El consumo de carne vacuna cayó de 49 kilos y medio por año por persona a 44 kilos y medio durante el último año debido a los incrementos de precios que registraron los distintos cortes, tratándose de subas que se ubicaron por encima de la inflación. Así lo indica un informe de la Fundación Agropecuaria para el Desarrollo de Argentina (Fada).

Por otro lado, el reporte destaca el incremento en el consumo de carne de cerdo, que subió un kilo y medio por persona hasta llegar a los 19 kilos y 300 gramos por año. “La suba de los precios cambia los hábitos de consumo: en el último año se registró una inflación del 33%. La carne de vaca aumentó 64% y la de cerdo 25%. Esta diferencia, entre otros motivos, causó que muchas familias opten por el cerdo como una alternativa más amigable con sus bolsillos”, explicó Antonella Semadeni, economista de Fada.

El consumo de lácteos, por su parte, subió un 7%, lo que desde la fundación atribuyen a que el aumento promedio de precios “en el último año fue del 13%, por debajo de la inflación”.

El impacto de la guerra en Medio Oriente
 

Desde Fada indicaron que la guerra en Medio Oriente ya está teniendo impacto sobre los precios en las góndolas.

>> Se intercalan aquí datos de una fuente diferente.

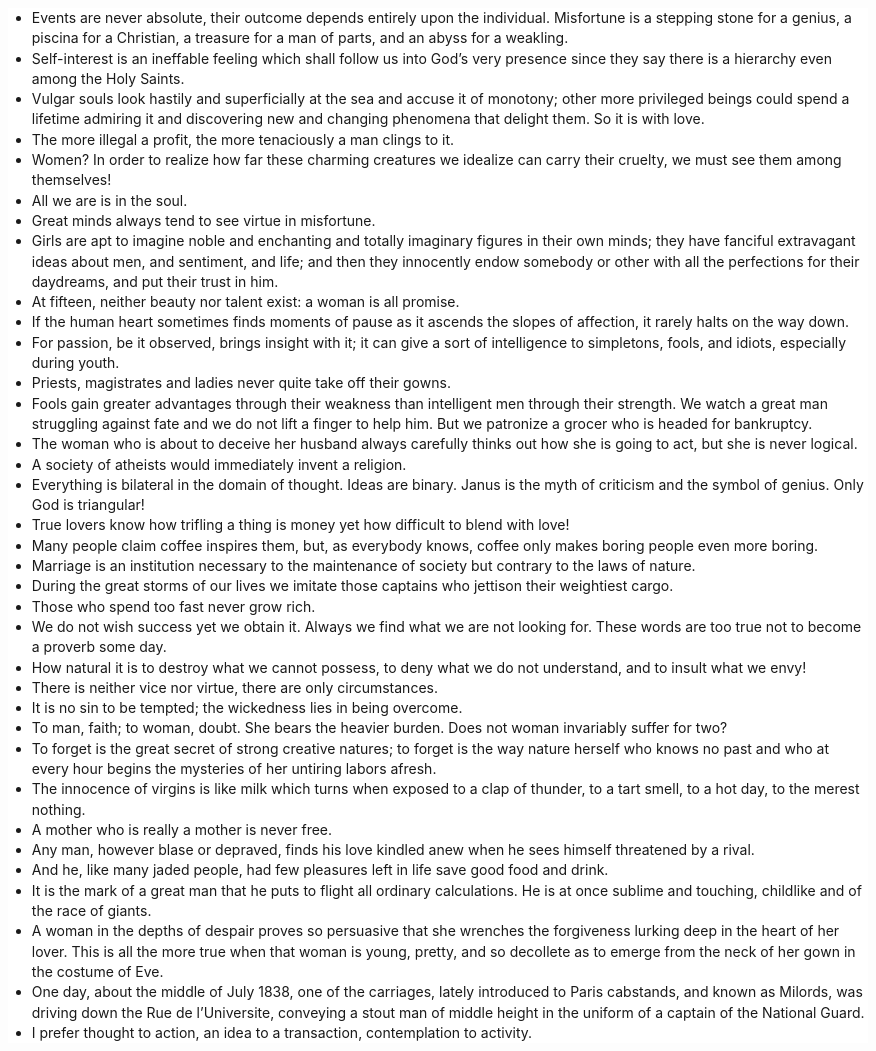  - Events are never absolute, their outcome depends entirely upon the individual. Misfortune is a stepping stone for a genius, a piscina for a Christian, a treasure for a man of parts, and an abyss for a weakling.
 - Self-interest is an ineffable feeling which shall follow us into God’s very presence since they say there is a hierarchy even among the Holy Saints.
 - Vulgar souls look hastily and superficially at the sea and accuse it of monotony; other more privileged beings could spend a lifetime admiring it and discovering new and changing phenomena that delight them. So it is with love.
 - The more illegal a profit, the more tenaciously a man clings to it.
 - Women? In order to realize how far these charming creatures we idealize can carry their cruelty, we must see them among themselves!
 - All we are is in the soul.
 - Great minds always tend to see virtue in misfortune.
 - Girls are apt to imagine noble and enchanting and totally imaginary figures in their own minds; they have fanciful extravagant ideas about men, and sentiment, and life; and then they innocently endow somebody or other with all the perfections for their daydreams, and put their trust in him.
 - At fifteen, neither beauty nor talent exist: a woman is all promise.
 - If the human heart sometimes finds moments of pause as it ascends the slopes of affection, it rarely halts on the way down.
 - For passion, be it observed, brings insight with it; it can give a sort of intelligence to simpletons, fools, and idiots, especially during youth.
 - Priests, magistrates and ladies never quite take off their gowns.
 - Fools gain greater advantages through their weakness than intelligent men through their strength. We watch a great man struggling against fate and we do not lift a finger to help him. But we patronize a grocer who is headed for bankruptcy.
 - The woman who is about to deceive her husband always carefully thinks out how she is going to act, but she is never logical.
 - A society of atheists would immediately invent a religion.
 - Everything is bilateral in the domain of thought. Ideas are binary. Janus is the myth of criticism and the symbol of genius. Only God is triangular!
 - True lovers know how trifling a thing is money yet how difficult to blend with love!
 - Many people claim coffee inspires them, but, as everybody knows, coffee only makes boring people even more boring.
 - Marriage is an institution necessary to the maintenance of society but contrary to the laws of nature.
 - During the great storms of our lives we imitate those captains who jettison their weightiest cargo.
 - Those who spend too fast never grow rich.
 - We do not wish success yet we obtain it. Always we find what we are not looking for. These words are too true not to become a proverb some day.
 - How natural it is to destroy what we cannot possess, to deny what we do not understand, and to insult what we envy!
 - There is neither vice nor virtue, there are only circumstances.
 - It is no sin to be tempted; the wickedness lies in being overcome.
 - To man, faith; to woman, doubt. She bears the heavier burden. Does not woman invariably suffer for two?
 - To forget is the great secret of strong creative natures; to forget is the way nature herself who knows no past and who at every hour begins the mysteries of her untiring labors afresh.
 - The innocence of virgins is like milk which turns when exposed to a clap of thunder, to a tart smell, to a hot day, to the merest nothing.
 - A mother who is really a mother is never free.
 - Any man, however blase or depraved, finds his love kindled anew when he sees himself threatened by a rival.
 - And he, like many jaded people, had few pleasures left in life save good food and drink.
 - It is the mark of a great man that he puts to flight all ordinary calculations. He is at once sublime and touching, childlike and of the race of giants.
 - A woman in the depths of despair proves so persuasive that she wrenches the forgiveness lurking deep in the heart of her lover. This is all the more true when that woman is young, pretty, and so decollete as to emerge from the neck of her gown in the costume of Eve.
 - One day, about the middle of July 1838, one of the carriages, lately introduced to Paris cabstands, and known as Milords, was driving down the Rue de l’Universite, conveying a stout man of middle height in the uniform of a captain of the National Guard.
 - I prefer thought to action, an idea to a transaction, contemplation to activity.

Al respecto, indicaron que los costos actuales para cada producto –que representan el 51% del precio de la carne, el 61% del pan y el 71% de la leche– “podrían pesar más por el aumento del combustible y la urea que se utiliza para los cultivos”.

“Lo que pasa en Medio Oriente afecta nuestros bolsillos: en el actual contexto de guerra, el primer costo que va a subir es el de los fletes, principalmente por el aumento en los combustibles debido al bloqueo del estrecho de Ormuz. El flete representa el 6% del precio del sachet de leche y es el 8% de los costos del productor de trigo”, detalló Nicolle Pisani Claro, economista jefa de la entidad.

Y sumó: “Los aumentos en la logística van a repercutir en precios y en las ganancias de los diferentes eslabones que producen estos alimentos”.

Composición de los precios
 

Al analizar cada alimento por separado se observa que para el precio de la carne, un 51% son los costos, 28% los impuestos y 21% la ganancia. Y desglosando el apartado de costos se encuentra que el 35% es la cría, 16% el feedlot, 1% frigorífico y 20% carnicería, esto sin contar los impuestos.

En el caso del pan el 61% son costos de producir, el 24% impuestos y el 15% la ganancia. “Este precio se construye a lo largo de toda la cadena. Si lo vemos por eslabones, cronológicamente, la producción del trigo en el campo es el 7% del precio del pan, el molino el 4% y la panadería el 65%, el otro 24% son los impuestos”, explicó la economista Fiorella Savarino.

Para la leche, en tanto, el 71% son costos, 26% impuestos y sólo un 3% ganancias. Del valor que se paga al comprar un sachet, el tambo representa el 27%, 24% la industria, 23% el comercio y 26% los impuestos.

Desde Fada pusieron énfasis en remarcar el impacto de la carga impositiva y su variación sobre lo que finalmente terminan pagando los consumidores por cada uno de estos productos.

“En cualquiera de los 3 productos, $1 de cada $4 que pagamos son impuestos”, señalaron. Y agregaron: “En otras palabras, cada 4 bollitos de pan, nos comemos uno de impuestos y nos tomamos un vaso de leche por cada sachet”.

Del total de los impuestos que se pagan en estos productos, remarcaron que más del 70% corresponden a nivel nacional.